- **What the exercise asks**: Among the records below, find each line bearing the word "Highlighting" and copy it.

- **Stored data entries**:
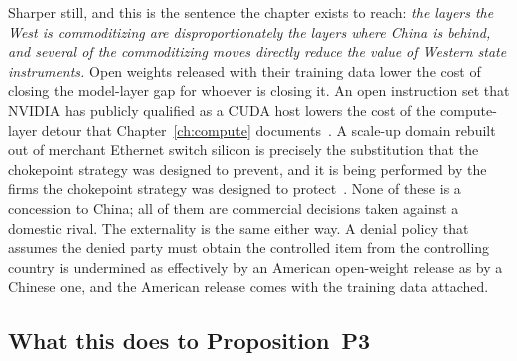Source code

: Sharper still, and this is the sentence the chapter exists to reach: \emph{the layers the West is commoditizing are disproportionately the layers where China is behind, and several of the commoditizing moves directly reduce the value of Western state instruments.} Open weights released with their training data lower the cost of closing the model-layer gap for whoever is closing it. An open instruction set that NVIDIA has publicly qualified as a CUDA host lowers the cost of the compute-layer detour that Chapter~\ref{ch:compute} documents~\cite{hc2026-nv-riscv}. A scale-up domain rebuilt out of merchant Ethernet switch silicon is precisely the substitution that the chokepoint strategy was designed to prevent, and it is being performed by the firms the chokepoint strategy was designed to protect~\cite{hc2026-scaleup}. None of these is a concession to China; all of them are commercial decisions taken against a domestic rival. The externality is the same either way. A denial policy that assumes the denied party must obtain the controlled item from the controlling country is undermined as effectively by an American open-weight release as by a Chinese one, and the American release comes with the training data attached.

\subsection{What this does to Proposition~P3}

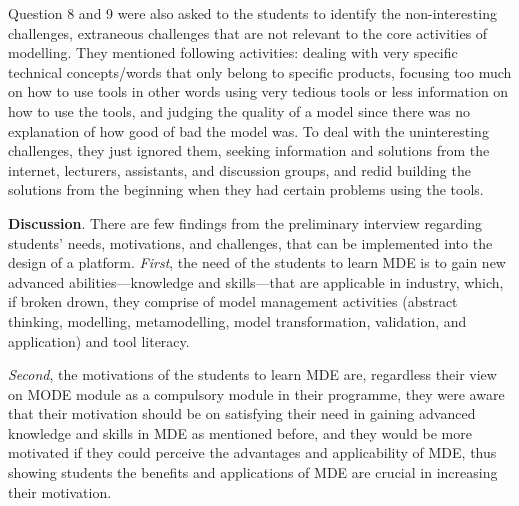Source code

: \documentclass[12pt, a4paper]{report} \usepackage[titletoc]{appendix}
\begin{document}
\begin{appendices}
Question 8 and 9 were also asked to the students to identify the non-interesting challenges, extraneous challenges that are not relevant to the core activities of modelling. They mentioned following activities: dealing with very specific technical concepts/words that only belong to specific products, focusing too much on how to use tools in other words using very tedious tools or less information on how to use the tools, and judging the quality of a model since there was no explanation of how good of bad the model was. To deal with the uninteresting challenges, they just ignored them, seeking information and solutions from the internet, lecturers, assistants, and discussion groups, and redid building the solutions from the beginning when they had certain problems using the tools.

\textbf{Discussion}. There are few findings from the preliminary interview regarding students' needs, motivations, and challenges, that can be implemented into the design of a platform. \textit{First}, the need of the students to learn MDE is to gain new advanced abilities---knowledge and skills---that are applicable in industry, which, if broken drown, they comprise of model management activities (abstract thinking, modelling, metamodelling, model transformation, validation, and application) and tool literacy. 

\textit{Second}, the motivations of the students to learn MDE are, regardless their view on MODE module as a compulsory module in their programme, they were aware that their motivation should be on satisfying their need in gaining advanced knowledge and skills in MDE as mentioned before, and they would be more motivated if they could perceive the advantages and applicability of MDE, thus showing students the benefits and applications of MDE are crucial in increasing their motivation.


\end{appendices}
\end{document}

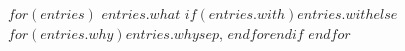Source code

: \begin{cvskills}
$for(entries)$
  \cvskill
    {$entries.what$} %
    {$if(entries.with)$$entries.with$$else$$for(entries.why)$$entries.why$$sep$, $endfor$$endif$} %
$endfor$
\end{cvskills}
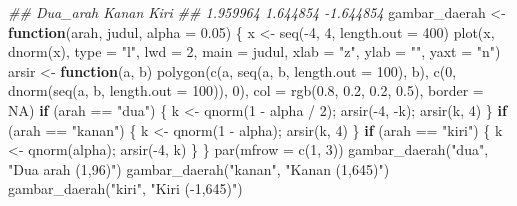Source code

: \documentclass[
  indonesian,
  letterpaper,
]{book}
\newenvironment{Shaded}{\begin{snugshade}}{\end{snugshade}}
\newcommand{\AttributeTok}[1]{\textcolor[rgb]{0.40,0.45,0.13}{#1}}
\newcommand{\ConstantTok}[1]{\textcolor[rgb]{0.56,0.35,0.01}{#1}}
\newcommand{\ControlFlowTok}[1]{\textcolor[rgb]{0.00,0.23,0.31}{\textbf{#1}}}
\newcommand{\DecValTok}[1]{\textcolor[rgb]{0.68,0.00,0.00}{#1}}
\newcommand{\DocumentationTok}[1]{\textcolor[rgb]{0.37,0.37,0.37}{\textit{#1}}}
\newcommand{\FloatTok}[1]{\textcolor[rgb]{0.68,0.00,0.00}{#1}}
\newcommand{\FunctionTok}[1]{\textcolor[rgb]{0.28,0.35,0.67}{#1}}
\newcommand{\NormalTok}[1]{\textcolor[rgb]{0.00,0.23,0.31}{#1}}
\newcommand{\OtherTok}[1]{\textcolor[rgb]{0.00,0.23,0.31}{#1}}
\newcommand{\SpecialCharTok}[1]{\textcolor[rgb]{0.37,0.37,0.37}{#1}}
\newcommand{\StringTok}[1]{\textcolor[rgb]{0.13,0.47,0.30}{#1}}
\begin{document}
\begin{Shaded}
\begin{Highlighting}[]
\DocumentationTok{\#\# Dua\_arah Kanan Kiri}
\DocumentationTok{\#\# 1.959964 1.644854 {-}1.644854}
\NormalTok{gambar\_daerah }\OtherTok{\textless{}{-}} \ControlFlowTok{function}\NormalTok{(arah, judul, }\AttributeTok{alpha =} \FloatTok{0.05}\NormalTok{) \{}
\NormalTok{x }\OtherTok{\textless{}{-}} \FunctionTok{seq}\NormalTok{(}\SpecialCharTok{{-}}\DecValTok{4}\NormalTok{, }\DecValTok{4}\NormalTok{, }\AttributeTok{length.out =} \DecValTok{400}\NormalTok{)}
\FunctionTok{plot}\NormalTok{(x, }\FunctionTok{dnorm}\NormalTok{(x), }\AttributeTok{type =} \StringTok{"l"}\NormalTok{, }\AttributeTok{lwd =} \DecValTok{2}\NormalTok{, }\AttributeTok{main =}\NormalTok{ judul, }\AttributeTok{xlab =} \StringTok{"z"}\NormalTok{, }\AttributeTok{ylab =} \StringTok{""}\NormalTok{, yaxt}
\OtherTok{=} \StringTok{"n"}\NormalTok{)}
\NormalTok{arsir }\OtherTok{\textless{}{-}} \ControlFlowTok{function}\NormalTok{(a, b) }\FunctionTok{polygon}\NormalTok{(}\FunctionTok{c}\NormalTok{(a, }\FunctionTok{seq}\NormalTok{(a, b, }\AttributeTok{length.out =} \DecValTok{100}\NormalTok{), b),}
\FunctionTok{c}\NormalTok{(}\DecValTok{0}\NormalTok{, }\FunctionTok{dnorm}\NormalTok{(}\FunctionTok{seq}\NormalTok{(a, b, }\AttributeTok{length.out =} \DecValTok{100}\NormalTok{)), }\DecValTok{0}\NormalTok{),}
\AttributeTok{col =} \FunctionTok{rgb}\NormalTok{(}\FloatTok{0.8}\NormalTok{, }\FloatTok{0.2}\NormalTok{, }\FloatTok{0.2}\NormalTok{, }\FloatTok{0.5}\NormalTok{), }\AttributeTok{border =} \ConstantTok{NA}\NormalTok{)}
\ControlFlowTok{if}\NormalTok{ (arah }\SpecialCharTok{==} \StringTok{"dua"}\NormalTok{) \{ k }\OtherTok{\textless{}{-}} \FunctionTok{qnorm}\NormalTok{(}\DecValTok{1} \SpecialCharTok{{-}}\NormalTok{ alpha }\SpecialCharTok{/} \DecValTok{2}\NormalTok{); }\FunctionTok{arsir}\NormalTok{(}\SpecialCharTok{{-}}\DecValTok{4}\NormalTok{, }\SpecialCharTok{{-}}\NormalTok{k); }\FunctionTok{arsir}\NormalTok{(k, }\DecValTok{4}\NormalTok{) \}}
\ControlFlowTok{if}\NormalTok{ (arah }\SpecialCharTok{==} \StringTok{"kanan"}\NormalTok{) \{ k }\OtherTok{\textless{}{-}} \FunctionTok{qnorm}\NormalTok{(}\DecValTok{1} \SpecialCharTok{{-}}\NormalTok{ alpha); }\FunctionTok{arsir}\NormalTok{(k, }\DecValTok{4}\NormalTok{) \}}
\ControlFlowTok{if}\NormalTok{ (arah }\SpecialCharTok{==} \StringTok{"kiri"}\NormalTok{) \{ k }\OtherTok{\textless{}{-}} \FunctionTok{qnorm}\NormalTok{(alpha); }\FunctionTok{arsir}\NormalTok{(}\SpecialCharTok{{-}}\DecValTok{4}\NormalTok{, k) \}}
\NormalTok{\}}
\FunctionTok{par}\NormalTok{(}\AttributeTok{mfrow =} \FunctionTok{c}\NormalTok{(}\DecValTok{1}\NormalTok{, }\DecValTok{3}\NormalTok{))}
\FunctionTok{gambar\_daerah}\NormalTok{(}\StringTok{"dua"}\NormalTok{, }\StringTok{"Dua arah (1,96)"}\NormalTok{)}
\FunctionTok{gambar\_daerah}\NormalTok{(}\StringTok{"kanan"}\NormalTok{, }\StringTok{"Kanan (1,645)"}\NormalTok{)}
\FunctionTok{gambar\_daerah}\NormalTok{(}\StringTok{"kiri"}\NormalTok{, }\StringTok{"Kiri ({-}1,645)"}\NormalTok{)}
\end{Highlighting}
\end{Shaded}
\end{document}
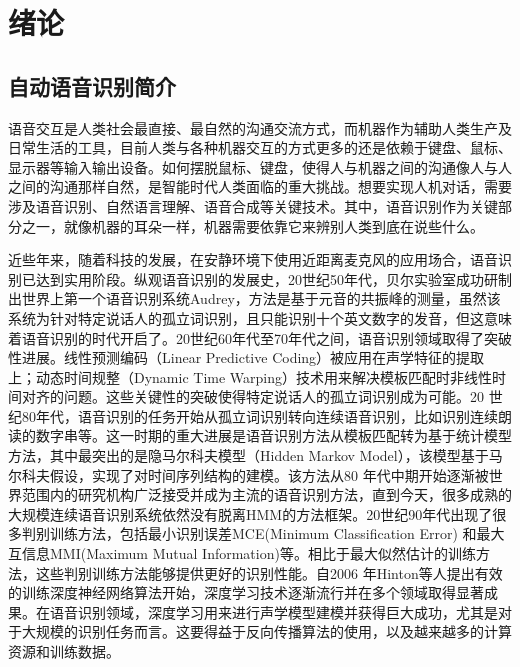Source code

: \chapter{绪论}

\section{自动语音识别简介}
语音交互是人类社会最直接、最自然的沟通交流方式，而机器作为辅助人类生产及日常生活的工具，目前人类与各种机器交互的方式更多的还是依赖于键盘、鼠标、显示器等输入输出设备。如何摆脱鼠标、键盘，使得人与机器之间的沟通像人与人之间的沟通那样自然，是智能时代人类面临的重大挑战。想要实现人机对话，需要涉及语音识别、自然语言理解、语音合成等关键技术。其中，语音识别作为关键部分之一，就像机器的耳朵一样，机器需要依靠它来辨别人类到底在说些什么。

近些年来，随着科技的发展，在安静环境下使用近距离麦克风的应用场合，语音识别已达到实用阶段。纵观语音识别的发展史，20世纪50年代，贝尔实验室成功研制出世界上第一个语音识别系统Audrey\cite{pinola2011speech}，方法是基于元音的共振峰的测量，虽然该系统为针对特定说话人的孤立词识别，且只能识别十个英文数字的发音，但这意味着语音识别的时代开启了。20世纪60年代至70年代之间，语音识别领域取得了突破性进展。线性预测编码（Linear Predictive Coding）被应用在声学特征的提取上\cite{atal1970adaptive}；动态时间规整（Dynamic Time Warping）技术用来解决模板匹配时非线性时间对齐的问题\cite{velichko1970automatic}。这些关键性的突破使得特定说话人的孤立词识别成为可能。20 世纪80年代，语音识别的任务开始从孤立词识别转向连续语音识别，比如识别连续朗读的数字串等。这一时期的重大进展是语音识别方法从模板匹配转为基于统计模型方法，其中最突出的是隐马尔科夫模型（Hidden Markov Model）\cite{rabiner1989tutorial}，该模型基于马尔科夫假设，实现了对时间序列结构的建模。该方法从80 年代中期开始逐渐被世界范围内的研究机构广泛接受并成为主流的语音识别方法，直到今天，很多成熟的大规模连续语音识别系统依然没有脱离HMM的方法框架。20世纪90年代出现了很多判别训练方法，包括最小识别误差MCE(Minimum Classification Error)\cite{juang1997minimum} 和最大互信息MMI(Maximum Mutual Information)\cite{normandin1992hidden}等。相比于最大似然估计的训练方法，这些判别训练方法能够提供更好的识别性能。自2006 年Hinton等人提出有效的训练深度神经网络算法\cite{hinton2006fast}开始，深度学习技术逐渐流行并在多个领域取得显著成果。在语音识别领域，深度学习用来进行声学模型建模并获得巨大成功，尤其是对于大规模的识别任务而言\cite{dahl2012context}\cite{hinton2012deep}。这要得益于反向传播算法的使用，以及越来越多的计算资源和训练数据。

- **Solution to the problem**:
\begin{Highlighting}[]
\end{Highlighting}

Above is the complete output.